• **Task to complete**: Report all lines from the entries below in which "python" appears.

• **Stored entries**:
= Beginning of Section =

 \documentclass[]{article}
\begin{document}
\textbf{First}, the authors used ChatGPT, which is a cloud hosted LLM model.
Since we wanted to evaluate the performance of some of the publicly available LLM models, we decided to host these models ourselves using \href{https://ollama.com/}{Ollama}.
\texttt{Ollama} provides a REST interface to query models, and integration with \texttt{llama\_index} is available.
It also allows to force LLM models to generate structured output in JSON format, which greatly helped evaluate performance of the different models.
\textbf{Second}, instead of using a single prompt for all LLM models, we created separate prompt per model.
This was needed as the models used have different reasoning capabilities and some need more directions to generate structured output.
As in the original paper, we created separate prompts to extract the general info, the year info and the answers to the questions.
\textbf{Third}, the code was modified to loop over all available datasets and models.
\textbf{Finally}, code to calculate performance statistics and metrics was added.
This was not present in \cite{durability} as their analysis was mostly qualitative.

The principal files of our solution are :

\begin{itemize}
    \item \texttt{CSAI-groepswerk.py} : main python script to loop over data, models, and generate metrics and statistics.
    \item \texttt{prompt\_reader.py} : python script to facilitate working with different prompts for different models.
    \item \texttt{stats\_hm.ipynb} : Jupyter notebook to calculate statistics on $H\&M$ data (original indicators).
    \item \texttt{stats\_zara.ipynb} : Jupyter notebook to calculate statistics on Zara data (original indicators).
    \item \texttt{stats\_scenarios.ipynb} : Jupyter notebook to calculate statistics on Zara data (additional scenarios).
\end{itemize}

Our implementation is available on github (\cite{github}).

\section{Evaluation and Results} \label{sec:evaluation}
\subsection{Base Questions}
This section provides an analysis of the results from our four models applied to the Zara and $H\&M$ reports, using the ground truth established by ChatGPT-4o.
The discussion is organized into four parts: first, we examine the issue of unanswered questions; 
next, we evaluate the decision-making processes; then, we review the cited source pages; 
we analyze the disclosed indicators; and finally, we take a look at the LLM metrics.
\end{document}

= End of Section =
= Beginning of Section =

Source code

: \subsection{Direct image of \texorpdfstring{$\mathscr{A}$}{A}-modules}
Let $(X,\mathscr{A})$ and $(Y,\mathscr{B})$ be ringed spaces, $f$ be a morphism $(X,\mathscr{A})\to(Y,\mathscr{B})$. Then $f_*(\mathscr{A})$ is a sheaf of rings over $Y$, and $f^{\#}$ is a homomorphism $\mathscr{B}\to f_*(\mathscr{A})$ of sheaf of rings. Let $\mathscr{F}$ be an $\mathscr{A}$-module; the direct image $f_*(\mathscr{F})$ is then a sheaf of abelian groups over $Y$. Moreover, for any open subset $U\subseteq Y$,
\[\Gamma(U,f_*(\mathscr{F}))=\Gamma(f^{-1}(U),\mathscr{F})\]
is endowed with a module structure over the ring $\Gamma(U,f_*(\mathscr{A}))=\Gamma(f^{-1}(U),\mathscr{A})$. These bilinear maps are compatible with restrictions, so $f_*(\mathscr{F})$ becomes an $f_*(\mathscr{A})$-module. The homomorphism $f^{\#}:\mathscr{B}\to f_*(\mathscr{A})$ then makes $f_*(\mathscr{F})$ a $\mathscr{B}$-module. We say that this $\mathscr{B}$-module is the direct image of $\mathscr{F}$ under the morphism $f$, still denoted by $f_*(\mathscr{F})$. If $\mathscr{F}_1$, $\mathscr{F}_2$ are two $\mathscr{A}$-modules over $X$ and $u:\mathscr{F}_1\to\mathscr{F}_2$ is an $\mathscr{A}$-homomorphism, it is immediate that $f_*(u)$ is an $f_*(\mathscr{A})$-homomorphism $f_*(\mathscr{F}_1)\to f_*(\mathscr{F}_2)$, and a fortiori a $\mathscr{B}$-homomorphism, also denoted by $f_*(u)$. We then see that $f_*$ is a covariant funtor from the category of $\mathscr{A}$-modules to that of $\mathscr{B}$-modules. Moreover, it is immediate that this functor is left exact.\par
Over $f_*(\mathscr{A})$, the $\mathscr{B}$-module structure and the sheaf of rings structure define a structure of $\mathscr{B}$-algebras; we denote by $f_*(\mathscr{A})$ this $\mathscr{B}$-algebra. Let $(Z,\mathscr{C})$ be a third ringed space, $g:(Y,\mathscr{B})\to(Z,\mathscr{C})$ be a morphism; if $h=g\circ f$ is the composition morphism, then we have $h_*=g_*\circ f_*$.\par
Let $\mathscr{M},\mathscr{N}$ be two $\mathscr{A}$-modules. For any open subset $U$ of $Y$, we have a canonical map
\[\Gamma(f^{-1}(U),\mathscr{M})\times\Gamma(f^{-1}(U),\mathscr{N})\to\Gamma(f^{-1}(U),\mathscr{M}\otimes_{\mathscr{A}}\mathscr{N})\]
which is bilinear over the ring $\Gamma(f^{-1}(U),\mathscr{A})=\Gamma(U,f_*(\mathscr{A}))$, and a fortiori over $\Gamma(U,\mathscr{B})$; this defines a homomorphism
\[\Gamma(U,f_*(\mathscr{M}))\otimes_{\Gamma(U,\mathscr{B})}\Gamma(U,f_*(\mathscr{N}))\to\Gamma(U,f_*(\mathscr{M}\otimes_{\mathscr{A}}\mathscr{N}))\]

= End of Section =

• **The answer**:
    \item \texttt{CSAI-groepswerk.py} : main python script to loop over data, models, and generate metrics and statistics.
    \item \texttt{prompt\_reader.py} : python script to facilitate working with different prompts for different models.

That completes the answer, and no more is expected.